» THE DATA:
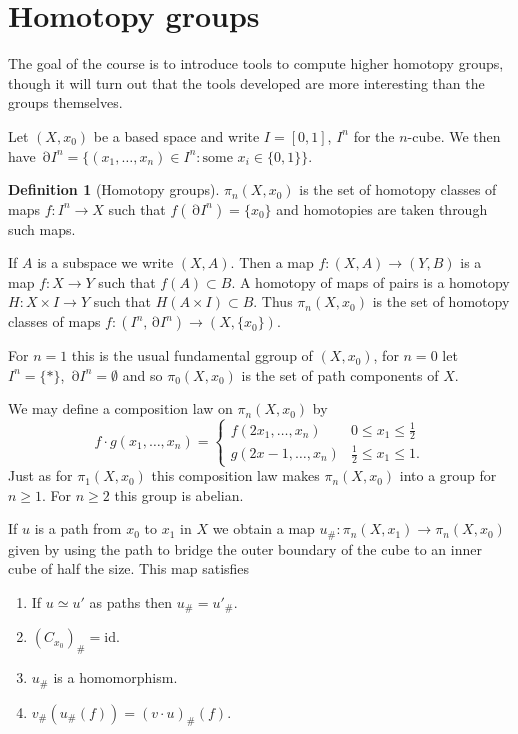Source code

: \documentclass[10pt,]{book}
\theoremstyle{plain}
\theoremstyle{definition}
\newtheorem{definition}[theorem]{Definition}
\DeclareMathOperator{\dd}{\partial}
\begin{document}
\section[Homotopy groups]{Homotopy groups}\label{sec-homotopy}
The goal of the course is to introduce tools to compute higher homotopy groups, though it will turn out that the tools developed are more interesting than the groups themselves.%
\par
Let \((X,x_0)\) be a based space and write \(I = [0,1]\), \(I^n\) for the \(n\)-cube.
          We then have \(\dd I^n = \{(x_1,\ldots,x_n)\in I^n : \text{some } x_i \in\{0,1\}\}\).
\begin{definition}[Homotopy groups]\label{definition-1}
\(\pi_n(X,x_0)\) is the set of homotopy classes of maps \(f\colon I^n\to X\) such that \(f(\dd I^n) = \{x_0\}\) and homotopies are taken through such maps.\end{definition}
\par
 If \(A\) is a subspace we write \((X,A)\).
          Then a map \(f\colon (X,A)\to (Y,B)\) is a map \(f\colon X\to Y\) such that \(f(A)\subset B\).
          A homotopy of maps of pairs is a homotopy \(H\colon X\times I \to Y\) such that \(H(A\times I) \subset B\).
          \newline{}
          Thus \(\pi_n(X,x_0)\) is the set of homotopy classes of maps \(f\colon (I^n,\dd I^n) \to (X,\{x_0\})\).
\par
For \(n= 1\) this is the usual fundamental ggroup of \((X,x_0)\), for \(n= 0\) let \(I^n = \{*\}\), \(\dd I^n = \emptyset\) and so \(\pi_0(X,x_0)\) is the set of path components of \(X\).%
\par
We may define a composition law on \(\pi_n(X,x_0)\) by \[f\cdot g(x_1,\ldots,x_n)= \begin{cases}f(2x_1,\ldots,x_n) & 0\le x_1\le \frac12\\g(2x-1, \ldots,x_n)&\frac12\le x_1\le 1.\end{cases}\]
          Just as for \(\pi_1(X,x_0)\) this composition law makes \(\pi_n(X,x_0)\) into a group for \(n\ge 1\).
          For \(n\ge 2\) this group is abelian.
\par
If \(u\) is a path from \(x_0\) to \(x_1\) in \(X\) we obtain a map \(u_\#\colon \pi_n(X,x_1) \to \pi_n(X,x_0)\) given by using the path to bridge the outer boundary of the cube to an inner cube of half the size.
          This map satisfies
          \begin{enumerate}
\item{}If \(u\simeq u'\) as paths then \(u_\# = u'_\#\).\item{}\((C_{x_0})_\# = \mathrm{id}\).\item{}\(u_\#\) is a homomorphism.\item{}\(v_\#(u_\#(f)) = (v\cdot u)_\# (f)\).\end{enumerate}
\end{document}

» EXERCISE OBJECTIVE:
In the lines above, spot each one that contains the word "theoremstyle" and copy it.

» SOLUTION:
\theoremstyle{plain}
\theoremstyle{definition}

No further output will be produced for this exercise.